→ Records to use
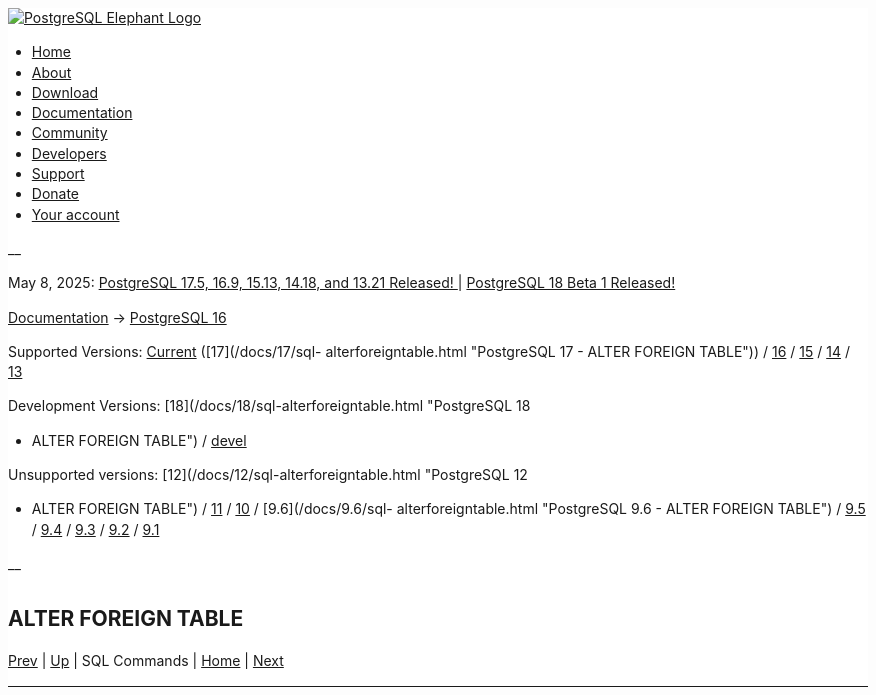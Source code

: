 [ ![PostgreSQL Elephant Logo](/media/img/about/press/elephant.png) ](/)

  * [Home](/ "Home")
  * [About](/about/ "About")
  * [Download](/download/ "Download")
  * [Documentation](/docs/ "Documentation")
  * [Community](/community/ "Community")
  * [Developers](/developer/ "Developers")
  * [Support](/support/ "Support")
  * [Donate](/about/donate/ "Donate")
  * [Your account](/account/ "Your account")

__

May 8, 2025: [ PostgreSQL 17.5, 16.9, 15.13, 14.18, and 13.21 Released! ](/about/news/postgresql-175-169-1513-1418-and-1321-released-3072/) | [ PostgreSQL 18 Beta 1 Released! ](/about/news/postgresql-18-beta-1-released-3070/)

[Documentation](/docs/ "Documentation") -> [PostgreSQL
16](/docs/16/index.html)

Supported Versions: [Current](/docs/current/sql-alterforeigntable.html
"PostgreSQL 17 - ALTER FOREIGN TABLE") ([17](/docs/17/sql-
alterforeigntable.html "PostgreSQL 17 - ALTER FOREIGN TABLE")) /
[16](/docs/16/sql-alterforeigntable.html "PostgreSQL 16 - ALTER FOREIGN
TABLE") / [15](/docs/15/sql-alterforeigntable.html "PostgreSQL 15 - ALTER
FOREIGN TABLE") / [14](/docs/14/sql-alterforeigntable.html "PostgreSQL 14 -
ALTER FOREIGN TABLE") / [13](/docs/13/sql-alterforeigntable.html "PostgreSQL
13 - ALTER FOREIGN TABLE")

Development Versions: [18](/docs/18/sql-alterforeigntable.html "PostgreSQL 18
- ALTER FOREIGN TABLE") / [devel](/docs/devel/sql-alterforeigntable.html
"PostgreSQL devel - ALTER FOREIGN TABLE")

Unsupported versions: [12](/docs/12/sql-alterforeigntable.html "PostgreSQL 12
- ALTER FOREIGN TABLE") / [11](/docs/11/sql-alterforeigntable.html "PostgreSQL
11 - ALTER FOREIGN TABLE") / [10](/docs/10/sql-alterforeigntable.html
"PostgreSQL 10 - ALTER FOREIGN TABLE") / [9.6](/docs/9.6/sql-
alterforeigntable.html "PostgreSQL 9.6 - ALTER FOREIGN TABLE") /
[9.5](/docs/9.5/sql-alterforeigntable.html "PostgreSQL 9.5 - ALTER FOREIGN
TABLE") / [9.4](/docs/9.4/sql-alterforeigntable.html "PostgreSQL 9.4 - ALTER
FOREIGN TABLE") / [9.3](/docs/9.3/sql-alterforeigntable.html "PostgreSQL 9.3 -
ALTER FOREIGN TABLE") / [9.2](/docs/9.2/sql-alterforeigntable.html "PostgreSQL
9.2 - ALTER FOREIGN TABLE") / [9.1](/docs/9.1/sql-alterforeigntable.html
"PostgreSQL 9.1 - ALTER FOREIGN TABLE")

__

ALTER FOREIGN TABLE  
---  
[Prev](sql-alterforeigndatawrapper.html "ALTER FOREIGN DATA WRAPPER")  | [Up](sql-commands.html "SQL Commands") | SQL Commands | [Home](index.html "PostgreSQL 16.9 Documentation") |  [Next](sql-alterfunction.html "ALTER FUNCTION")  
  
* * *
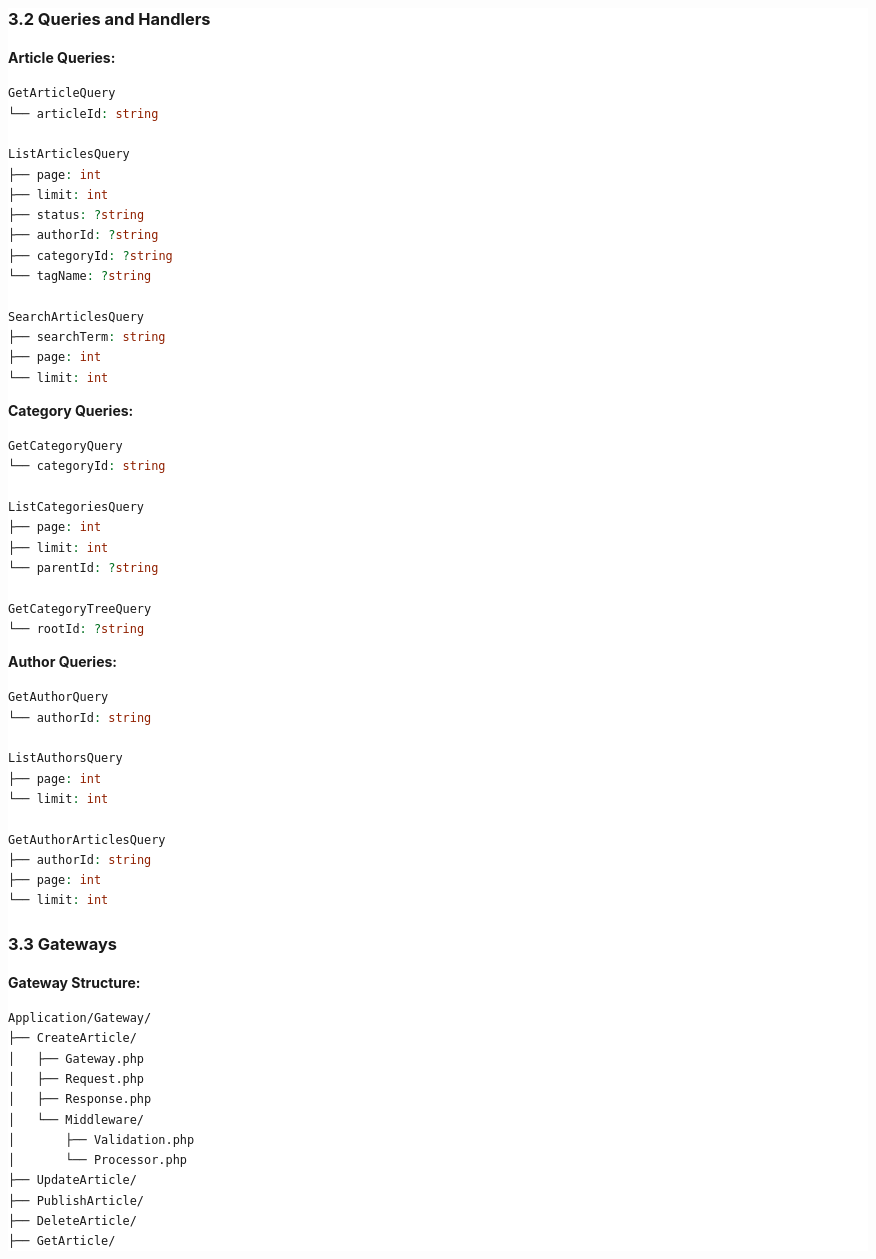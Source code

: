### 3.2 Queries and Handlers

**Article Queries:**
```php
GetArticleQuery
└── articleId: string

ListArticlesQuery
├── page: int
├── limit: int
├── status: ?string
├── authorId: ?string
├── categoryId: ?string
└── tagName: ?string

SearchArticlesQuery
├── searchTerm: string
├── page: int
└── limit: int
```

**Category Queries:**
```php
GetCategoryQuery
└── categoryId: string

ListCategoriesQuery
├── page: int
├── limit: int
└── parentId: ?string

GetCategoryTreeQuery
└── rootId: ?string
```

**Author Queries:**
```php
GetAuthorQuery
└── authorId: string

ListAuthorsQuery
├── page: int
└── limit: int

GetAuthorArticlesQuery
├── authorId: string
├── page: int
└── limit: int
```

### 3.3 Gateways

**Gateway Structure:**
```
Application/Gateway/
├── CreateArticle/
│   ├── Gateway.php
│   ├── Request.php
│   ├── Response.php
│   └── Middleware/
│       ├── Validation.php
│       └── Processor.php
├── UpdateArticle/
├── PublishArticle/
├── DeleteArticle/
├── GetArticle/
```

→ Problem to solve
Please go through the entries and show every line with the word "string".

→ Solution below
└── articleId: string
├── status: ?string
├── authorId: ?string
├── categoryId: ?string
└── tagName: ?string
├── searchTerm: string
└── categoryId: string
└── parentId: ?string
└── rootId: ?string
└── authorId: string
├── authorId: string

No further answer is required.